BEGIN Records supplied

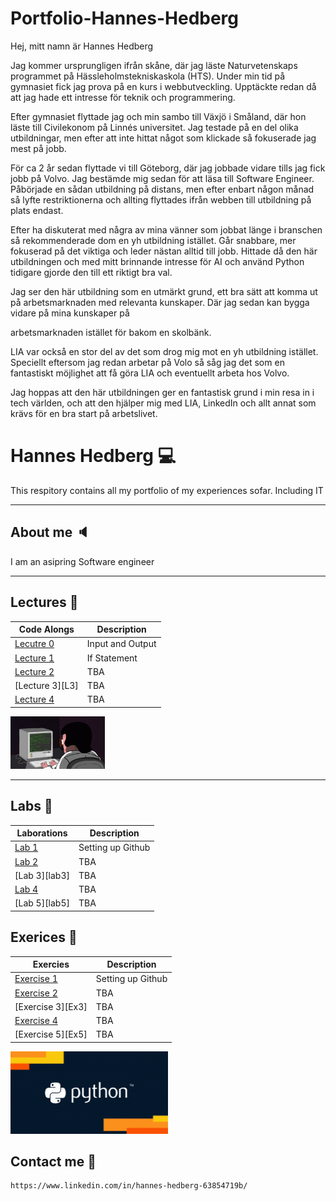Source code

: # Portfolio-Hannes-Hedberg

Hej, mitt namn är Hannes Hedberg

Jag kommer ursprungligen ifrån skåne, där jag läste Naturvetenskaps programmet på Hässleholmstekniskaskola (HTS). Under min tid på gymnasiet fick jag prova på en kurs i webbutveckling. Upptäckte redan då att jag hade ett intresse för teknik och programmering.

Efter gymnasiet flyttade jag och min sambo till Växjö i Småland, där hon läste till Civilekonom på Linnés universitet. Jag testade på en del olika utbildningar,  men efter att inte hittat något som klickade så fokuserade jag mest på jobb.

För ca 2 år sedan flyttade vi till Göteborg, där jag jobbade vidare tills jag fick jobb på Volvo. Jag bestämde mig sedan för att läsa till Software Engineer. Påbörjade en sådan utbildning på distans, men efter enbart någon månad så lyfte restriktionerna och allting flyttades ifrån webben till utbildning på plats endast. 

Efter ha diskuterat med några av mina vänner som jobbat länge i branschen så rekommenderade dom en yh utbildning istället. Går snabbare, mer fokuserad på det viktiga och leder nästan alltid till jobb. Hittade då den här utbildningen och med mitt brinnande intresse för AI och använd Python tidigare gjorde den till ett riktigt bra val.

Jag ser den här utbildning som en utmärkt grund, ett bra sätt att komma ut på arbetsmarknaden med relevanta kunskaper. Där jag sedan kan bygga vidare på mina kunskaper på 

arbetsmarknaden istället för bakom en skolbänk.

LIA var också en stor del av det som drog mig mot en yh utbildning istället. Speciellt eftersom jag redan arbetar på Volo så såg jag det som en fantastiskt möjlighet att få göra LIA och eventuellt arbeta hos Volvo. 

Jag hoppas att den här utbildningen ger en fantastisk grund i min resa in i tech världen, och att den hjälper mig med LIA, LinkedIn och allt annat som krävs för en bra start på arbetslivet.












# Hannes Hedberg :computer:

This respitory contains all my portfolio of my experiences sofar. Including IT

---

## About me :speaker:
I am an asipring Software engineer

---

## Lectures :notebook:

| Code Alongs                    | Description                        |
| ------------------------------ | ---------------------------------- |
| [Lecutre 0][l0]                | Input and Output                   |
| [Lecture 1][l1]                | If Statement                       |
| [Lecture 2][l2]                | TBA                                |
| [Lecture 3][L3]                | TBA                                |
| [Lecture 4][l4]                | TBA                                |

<img src="assets/coding.gif" alt="Coding man" width="30%" height="20%" />

<!-- Comment -->

[l0]: https://github.com/Hannesssss/Python-Programming-Hannes-Hedberg/blob/main/Code_Along/L0-input-output.ipynb
[l1]: https://github.com/Hannesssss/Python-Programming-Hannes-Hedberg/blob/main/Code_Along/L1-if-statements.ipynb
[l2]: 
[l3]: 
[l4]: 
[l5]: 

---

## Labs :flashlight:

| Laborations                    | Description                        |
| ------------------------------ | ---------------------------------- |
| [Lab 1][lab1]                | Setting up Github                  |
| [Lab 2][lab2]                | TBA                                |
| [Lab 3][lab3]                | TBA                                |
| [Lab 4][lab4]                | TBA                                |
| [Lab 5][lab5]                | TBA                                |



[lab1]: https://github.com/Hannesssss/Python-Programming-Hannes-Hedberg
[lab2]: 
[lab3]: 
[lab4]: 
[lab5]:


## Exerices :muscle:

| Exercies                    | Description                        |
| ------------------------------ | ---------------------------------- |
| [Exercise 1][Ex1]                | Setting up Github                  |
| [Exercise 2][Ex2]                | TBA                                |
| [Exercise 3][Ex3]                | TBA                                |
| [Exercise 4][Ex4]                | TBA                                |
| [Exercise 5][Ex5]                | TBA                                |


[Ex1]: https://github.com/Hannesssss/Python-Programming-Hannes-Hedberg
[Ex2]: 
[Ex3]: 
[Ex4]: 
[Ex5]:

<img src="assets/Python_Text.gif" alt="Coding man" width="50%" height="20%" />

## Contact me :email:
    https://www.linkedin.com/in/hannes-hedberg-63854719b/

END Records supplied

### Goal of the exercise
The lines you need are those holding the word "mitt"; copy each of them from the material above.

### Result for this exercise
Hej, mitt namn är Hannes Hedberg
Efter ha diskuterat med några av mina vänner som jobbat länge i branschen så rekommenderade dom en yh utbildning istället. Går snabbare, mer fokuserad på det viktiga och leder nästan alltid till jobb. Hittade då den här utbildningen och med mitt brinnande intresse för AI och använd Python tidigare gjorde den till ett riktigt bra val.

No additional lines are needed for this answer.